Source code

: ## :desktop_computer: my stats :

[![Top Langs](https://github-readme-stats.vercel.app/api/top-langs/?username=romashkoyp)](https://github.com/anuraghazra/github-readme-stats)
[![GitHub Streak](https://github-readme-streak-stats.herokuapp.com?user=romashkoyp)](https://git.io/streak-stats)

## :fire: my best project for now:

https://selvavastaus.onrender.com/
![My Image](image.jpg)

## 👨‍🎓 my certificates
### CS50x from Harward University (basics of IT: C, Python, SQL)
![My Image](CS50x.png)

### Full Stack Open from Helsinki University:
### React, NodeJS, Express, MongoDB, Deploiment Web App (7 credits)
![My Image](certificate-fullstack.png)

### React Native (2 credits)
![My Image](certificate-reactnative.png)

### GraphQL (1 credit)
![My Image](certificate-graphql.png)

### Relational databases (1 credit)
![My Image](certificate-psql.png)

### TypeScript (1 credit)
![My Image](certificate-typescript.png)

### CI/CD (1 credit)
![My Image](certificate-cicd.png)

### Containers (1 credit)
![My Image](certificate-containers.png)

Try it: Give back exactly the lines from the one that contains "### React, NodeJS, Express, MongoDB, Deploiment" to the end of the data above, both of those lines included.

Written response:
### React, NodeJS, Express, MongoDB, Deploiment Web App (7 credits)
![My Image](certificate-fullstack.png)

### React Native (2 credits)
![My Image](certificate-reactnative.png)

### GraphQL (1 credit)
![My Image](certificate-graphql.png)

### Relational databases (1 credit)
![My Image](certificate-psql.png)

### TypeScript (1 credit)
![My Image](certificate-typescript.png)

### CI/CD (1 credit)
![My Image](certificate-cicd.png)

### Containers (1 credit)
![My Image](certificate-containers.png)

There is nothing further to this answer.